What is required ▸ From the data below, set down exactly the lines between the one holding "## Release Notes" and the one holding "[GPL 3.0](LICENSE)", inclusive, and no others.
___ Extracted material
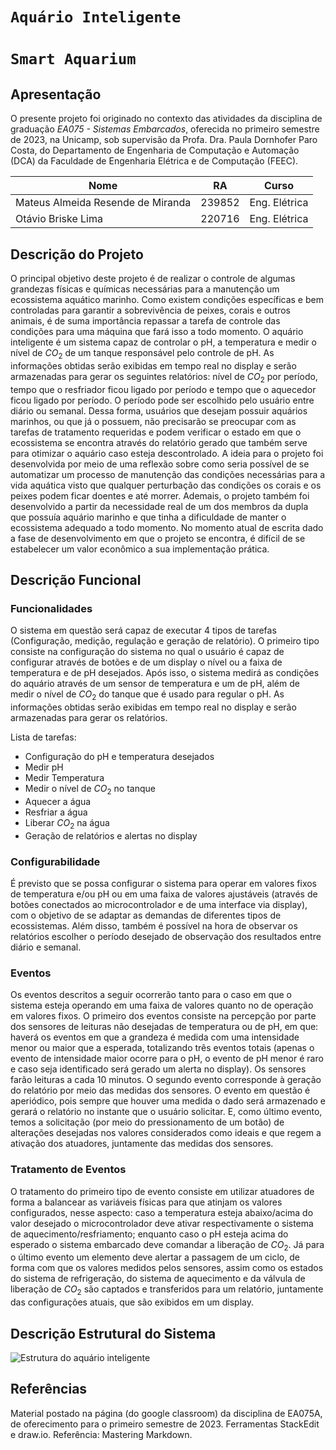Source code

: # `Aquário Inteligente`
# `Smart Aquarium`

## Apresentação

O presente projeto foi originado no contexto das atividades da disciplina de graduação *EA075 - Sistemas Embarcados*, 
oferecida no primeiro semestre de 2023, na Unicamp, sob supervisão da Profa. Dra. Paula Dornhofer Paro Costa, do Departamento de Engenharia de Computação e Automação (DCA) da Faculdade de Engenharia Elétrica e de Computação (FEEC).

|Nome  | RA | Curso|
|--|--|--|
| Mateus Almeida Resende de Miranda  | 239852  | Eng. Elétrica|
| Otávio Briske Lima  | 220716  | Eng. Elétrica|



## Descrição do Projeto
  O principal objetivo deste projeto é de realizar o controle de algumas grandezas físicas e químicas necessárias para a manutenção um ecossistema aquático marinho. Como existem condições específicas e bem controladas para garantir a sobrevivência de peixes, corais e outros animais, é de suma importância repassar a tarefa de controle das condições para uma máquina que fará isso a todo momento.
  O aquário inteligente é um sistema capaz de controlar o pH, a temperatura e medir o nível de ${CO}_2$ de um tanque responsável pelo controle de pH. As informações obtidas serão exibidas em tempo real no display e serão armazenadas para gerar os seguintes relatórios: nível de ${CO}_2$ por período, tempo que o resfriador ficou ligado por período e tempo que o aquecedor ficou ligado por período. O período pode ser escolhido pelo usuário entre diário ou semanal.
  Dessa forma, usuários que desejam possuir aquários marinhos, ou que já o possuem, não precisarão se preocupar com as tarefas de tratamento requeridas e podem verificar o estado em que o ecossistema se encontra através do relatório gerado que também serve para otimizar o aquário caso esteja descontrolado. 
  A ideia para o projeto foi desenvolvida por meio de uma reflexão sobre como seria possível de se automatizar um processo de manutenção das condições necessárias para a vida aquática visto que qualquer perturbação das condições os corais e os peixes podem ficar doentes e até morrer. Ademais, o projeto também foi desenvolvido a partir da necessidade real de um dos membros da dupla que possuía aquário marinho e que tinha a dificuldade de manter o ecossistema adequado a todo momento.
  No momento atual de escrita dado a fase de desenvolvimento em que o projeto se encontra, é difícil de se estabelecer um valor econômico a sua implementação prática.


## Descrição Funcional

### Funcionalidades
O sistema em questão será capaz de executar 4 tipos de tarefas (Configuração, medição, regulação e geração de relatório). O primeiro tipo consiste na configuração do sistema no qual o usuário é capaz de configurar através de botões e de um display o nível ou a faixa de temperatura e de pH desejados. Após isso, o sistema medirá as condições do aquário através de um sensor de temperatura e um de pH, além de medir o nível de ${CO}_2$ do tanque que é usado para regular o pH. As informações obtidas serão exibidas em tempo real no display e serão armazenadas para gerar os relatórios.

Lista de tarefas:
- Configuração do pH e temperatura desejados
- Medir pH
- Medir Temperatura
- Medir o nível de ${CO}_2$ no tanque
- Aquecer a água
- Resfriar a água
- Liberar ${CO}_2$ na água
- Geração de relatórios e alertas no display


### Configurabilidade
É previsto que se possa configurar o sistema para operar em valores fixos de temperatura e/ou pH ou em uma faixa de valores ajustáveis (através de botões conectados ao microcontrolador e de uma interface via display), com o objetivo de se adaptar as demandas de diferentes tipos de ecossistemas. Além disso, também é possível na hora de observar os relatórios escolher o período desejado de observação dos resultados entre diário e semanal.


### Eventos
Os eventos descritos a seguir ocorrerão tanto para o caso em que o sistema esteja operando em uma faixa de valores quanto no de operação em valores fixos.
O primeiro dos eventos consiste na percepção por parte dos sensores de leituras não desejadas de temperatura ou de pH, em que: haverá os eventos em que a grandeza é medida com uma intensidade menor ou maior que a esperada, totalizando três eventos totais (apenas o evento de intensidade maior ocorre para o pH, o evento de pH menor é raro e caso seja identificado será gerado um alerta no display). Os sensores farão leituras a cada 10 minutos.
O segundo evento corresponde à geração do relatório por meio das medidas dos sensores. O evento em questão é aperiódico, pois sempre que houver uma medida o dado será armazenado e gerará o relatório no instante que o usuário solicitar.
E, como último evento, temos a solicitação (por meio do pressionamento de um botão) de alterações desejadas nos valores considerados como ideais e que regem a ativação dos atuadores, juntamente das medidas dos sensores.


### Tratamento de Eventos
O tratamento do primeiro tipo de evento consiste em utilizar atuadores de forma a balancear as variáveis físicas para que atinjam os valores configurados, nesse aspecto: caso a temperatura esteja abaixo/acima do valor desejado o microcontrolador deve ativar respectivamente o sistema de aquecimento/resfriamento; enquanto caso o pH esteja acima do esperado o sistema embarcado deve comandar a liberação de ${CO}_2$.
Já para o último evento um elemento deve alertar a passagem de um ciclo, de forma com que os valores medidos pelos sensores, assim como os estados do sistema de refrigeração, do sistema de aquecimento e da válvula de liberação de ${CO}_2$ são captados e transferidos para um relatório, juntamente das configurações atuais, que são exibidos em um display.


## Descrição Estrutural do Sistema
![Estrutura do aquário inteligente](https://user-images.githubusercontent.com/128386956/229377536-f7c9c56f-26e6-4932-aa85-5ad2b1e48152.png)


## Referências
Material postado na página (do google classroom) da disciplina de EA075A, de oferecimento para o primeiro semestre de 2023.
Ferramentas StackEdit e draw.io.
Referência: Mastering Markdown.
______
___ Extracted material
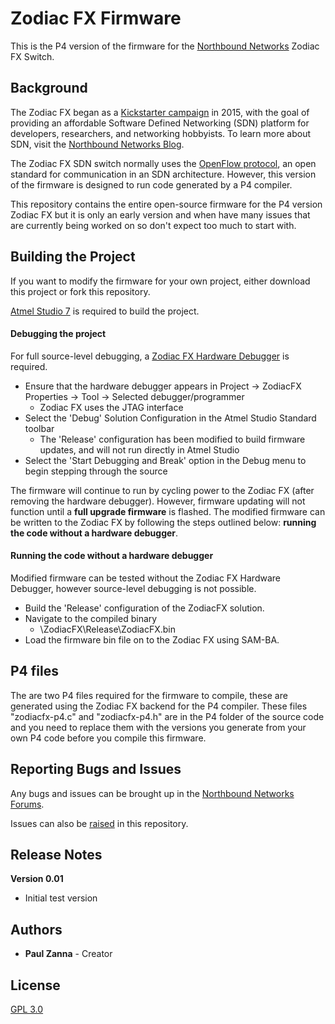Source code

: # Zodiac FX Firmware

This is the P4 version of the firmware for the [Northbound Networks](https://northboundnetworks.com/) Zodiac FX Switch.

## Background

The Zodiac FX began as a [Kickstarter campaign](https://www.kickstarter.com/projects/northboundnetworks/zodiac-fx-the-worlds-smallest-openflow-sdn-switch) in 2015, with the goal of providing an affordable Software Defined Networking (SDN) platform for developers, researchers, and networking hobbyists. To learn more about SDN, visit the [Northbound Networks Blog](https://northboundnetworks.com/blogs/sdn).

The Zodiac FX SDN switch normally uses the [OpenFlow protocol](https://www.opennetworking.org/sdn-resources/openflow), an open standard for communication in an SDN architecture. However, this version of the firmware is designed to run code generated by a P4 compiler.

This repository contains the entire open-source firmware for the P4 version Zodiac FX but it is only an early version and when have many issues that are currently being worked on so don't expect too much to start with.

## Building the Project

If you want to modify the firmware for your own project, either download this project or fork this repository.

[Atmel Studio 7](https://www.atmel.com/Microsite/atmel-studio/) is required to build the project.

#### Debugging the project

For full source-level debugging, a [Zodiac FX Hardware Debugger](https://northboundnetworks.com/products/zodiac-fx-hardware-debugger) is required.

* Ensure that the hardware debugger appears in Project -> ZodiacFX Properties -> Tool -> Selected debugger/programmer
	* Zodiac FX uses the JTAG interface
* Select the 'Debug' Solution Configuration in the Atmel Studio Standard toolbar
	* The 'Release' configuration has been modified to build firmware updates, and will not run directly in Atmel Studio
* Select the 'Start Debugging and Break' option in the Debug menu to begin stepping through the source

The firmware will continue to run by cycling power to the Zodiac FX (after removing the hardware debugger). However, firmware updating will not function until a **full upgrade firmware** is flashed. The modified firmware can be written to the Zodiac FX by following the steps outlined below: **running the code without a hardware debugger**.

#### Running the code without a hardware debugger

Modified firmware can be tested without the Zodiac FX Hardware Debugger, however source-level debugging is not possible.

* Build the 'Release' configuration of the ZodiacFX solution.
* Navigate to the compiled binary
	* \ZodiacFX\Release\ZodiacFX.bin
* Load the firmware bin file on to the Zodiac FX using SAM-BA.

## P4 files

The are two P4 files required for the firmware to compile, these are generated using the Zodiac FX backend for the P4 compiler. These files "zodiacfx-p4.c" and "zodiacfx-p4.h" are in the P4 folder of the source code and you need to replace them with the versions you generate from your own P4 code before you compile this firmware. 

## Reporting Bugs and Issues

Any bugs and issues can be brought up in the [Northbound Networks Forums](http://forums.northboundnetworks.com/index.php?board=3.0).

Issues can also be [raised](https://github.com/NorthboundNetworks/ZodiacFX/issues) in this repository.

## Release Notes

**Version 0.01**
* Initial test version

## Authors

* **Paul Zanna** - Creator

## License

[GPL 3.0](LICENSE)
______
Response to the task ▸
## Release Notes

**Version 0.01**
* Initial test version

## Authors

* **Paul Zanna** - Creator

## License

[GPL 3.0](LICENSE)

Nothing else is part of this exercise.